“It began in the thoughtless imprudence of youth,” he went on, playfully. “I used to think that money was an asset.”
“And you have discovered that money is only a jackasset.”
“That it is, in fact, a liability, and that every man you meet is dunning you for a part of it.”
“Including the lawyers you meet,” I said. “Oh, they're the worst of all!” he laughed. “As distributors of the world's poverty they are unrivaled.”
He smiled and shook his head with a look of amusement and injury as he went on.
“Almost every one who comes near me has a hatchet if not an ax to grind. I am sick of being a little tin god. I seem to be standing in a high place where I can see all the selfishness of the world about me. No, it hasn't made me a cynic. I have some sympathy for the most transparent of them; but generally I am rather gruff and ill-natured; often I lose my temper. I have had enough of praise and flattery to understand how weary of it the Almighty must be. He must see how cheap it is, and if He has humor, as of course He has, having given so much of it to His children, how He must laugh at some of the gross adulation that is offered Him! But let us get to business.
“I invited you here to engage your services in a most important matter; it's so important that for many years I have given it my own attention. But my health is failing, and I must get rid of this problem, which is, in a way, like the riddle of the Sphinx. Some other fellow must tackle it, and I've chosen you for the job. Mr. Potter, you are to be, if you will, my trustiest friend as well as my attorney. For many years I have been the victim of blackmailers, and have paid them a lot of money.”
“Poverty is a good thing, but not if it's achieved through the aid of a blackmailer,” I remarked. “Try some other scheme.”
“But you must know the facts,” he went on. “At twenty-one I went into business with my father out in Illinois. He got into financial difficulties and committed a crime—forged a man's name to a note, intending to pay it when it came due. Suddenly, in a panic, he went on the rocks, and all his plans failed. He was up against it, as we say. There were many extenuating circumstances—a generous man, an extravagant family, of which I had been the most extravagant member; a mind that lost its balance under a great strain. He had risked all on a throw of the dice and lost. I'll never forget the hour in which he confessed the truth to me. It's hard for a father to put on the crown of shame in the presence of a child who honors him. There's no pang in this world like that. He had braced himself for the trial, and what a trial it must have been! I have suffered some since that day; but all of it put together is nothing compared to that hour of his. In ten minutes I saw him wither into old age as he burned in the fire of his own hell. When he was done with his story I saw that he was virtually dead, although he could still breathe and see and speak and walk. As I listened a sense of personal responsibility and of great calmness and strength came on me.

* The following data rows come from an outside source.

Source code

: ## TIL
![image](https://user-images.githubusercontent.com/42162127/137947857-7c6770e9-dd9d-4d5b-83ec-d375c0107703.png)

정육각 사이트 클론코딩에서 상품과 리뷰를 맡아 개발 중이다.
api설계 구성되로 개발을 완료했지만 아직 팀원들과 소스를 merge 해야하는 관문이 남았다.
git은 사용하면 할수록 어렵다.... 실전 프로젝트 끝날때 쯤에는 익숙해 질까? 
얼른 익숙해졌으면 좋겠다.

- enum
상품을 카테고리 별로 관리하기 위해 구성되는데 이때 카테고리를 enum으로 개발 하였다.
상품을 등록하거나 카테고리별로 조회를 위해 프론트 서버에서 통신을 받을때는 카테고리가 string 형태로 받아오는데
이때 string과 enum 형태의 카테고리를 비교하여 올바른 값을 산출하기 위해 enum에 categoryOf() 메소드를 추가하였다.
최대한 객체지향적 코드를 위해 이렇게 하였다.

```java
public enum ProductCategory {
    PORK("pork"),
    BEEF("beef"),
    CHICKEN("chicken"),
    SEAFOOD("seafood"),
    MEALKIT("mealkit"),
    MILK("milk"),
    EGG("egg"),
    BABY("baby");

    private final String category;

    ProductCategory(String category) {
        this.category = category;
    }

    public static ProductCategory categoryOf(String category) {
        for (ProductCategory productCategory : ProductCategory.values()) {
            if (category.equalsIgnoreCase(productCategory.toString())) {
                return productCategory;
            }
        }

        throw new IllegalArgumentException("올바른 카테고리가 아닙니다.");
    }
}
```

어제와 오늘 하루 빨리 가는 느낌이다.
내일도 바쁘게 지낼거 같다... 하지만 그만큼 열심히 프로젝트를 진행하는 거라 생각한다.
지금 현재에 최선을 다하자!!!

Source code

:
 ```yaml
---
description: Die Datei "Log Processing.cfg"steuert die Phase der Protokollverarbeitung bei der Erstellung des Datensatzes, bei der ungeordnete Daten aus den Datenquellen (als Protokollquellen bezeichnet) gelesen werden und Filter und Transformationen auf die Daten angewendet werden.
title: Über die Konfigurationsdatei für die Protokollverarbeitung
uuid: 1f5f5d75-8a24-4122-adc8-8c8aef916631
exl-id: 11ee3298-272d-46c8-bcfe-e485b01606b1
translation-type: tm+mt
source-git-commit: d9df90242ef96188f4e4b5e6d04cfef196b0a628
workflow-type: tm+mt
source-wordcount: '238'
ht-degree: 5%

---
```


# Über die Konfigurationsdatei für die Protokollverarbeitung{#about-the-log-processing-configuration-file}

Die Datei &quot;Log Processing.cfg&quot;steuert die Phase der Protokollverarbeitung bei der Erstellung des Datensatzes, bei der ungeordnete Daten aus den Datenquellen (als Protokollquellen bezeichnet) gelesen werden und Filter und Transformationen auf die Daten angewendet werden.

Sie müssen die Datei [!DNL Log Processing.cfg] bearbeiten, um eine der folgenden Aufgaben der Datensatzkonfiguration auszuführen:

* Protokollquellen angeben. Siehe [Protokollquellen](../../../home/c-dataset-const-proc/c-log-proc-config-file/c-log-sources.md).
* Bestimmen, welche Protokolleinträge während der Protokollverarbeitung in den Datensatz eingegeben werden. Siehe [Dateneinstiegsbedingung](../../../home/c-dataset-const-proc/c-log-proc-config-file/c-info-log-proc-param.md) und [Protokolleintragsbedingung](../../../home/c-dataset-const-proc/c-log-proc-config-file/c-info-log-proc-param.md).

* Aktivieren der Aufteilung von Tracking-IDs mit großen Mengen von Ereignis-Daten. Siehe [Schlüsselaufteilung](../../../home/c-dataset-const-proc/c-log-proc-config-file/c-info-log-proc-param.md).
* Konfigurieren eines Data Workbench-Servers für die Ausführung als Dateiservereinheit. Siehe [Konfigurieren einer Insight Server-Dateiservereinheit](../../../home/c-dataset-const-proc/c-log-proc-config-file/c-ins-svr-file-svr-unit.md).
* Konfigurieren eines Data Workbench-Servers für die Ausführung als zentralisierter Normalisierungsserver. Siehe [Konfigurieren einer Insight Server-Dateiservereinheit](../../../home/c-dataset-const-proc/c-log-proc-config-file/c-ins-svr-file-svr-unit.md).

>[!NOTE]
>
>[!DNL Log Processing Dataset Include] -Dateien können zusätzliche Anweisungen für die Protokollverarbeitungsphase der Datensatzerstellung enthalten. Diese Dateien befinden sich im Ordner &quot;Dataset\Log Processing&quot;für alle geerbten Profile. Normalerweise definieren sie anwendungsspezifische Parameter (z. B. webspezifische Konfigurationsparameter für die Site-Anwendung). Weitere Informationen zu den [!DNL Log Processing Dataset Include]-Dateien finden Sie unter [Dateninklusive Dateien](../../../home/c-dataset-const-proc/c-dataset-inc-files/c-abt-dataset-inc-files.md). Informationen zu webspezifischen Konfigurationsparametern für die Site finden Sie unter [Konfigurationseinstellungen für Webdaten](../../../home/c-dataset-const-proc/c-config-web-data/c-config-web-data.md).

“I took my father's arm and went home with him and begged him not to worry. Then forthwith I went to police headquarters and took the crime on myself. My father went to paradise the next day, and I to prison. I was young and could stand it. They gave me a light sentence, on account of my age—only two years, reduced to a year and a half for good behavior. My Lord! It has been hard to tell you this. I've never told any one but you; not even my own mother knows the truth, and I wouldn't have her know it for all the world. I cleared out and went to work in California, in the mines. Suffered poverty and hardship; won success by and by; prospered, and slowly my little hell cooled down. But no man can escape from his past. By and by it overtakes him, and in time it caught me. A record is a record, and you can't wipe it out even with righteous living. It may be forgiven—yes, but there it is and there it will remain.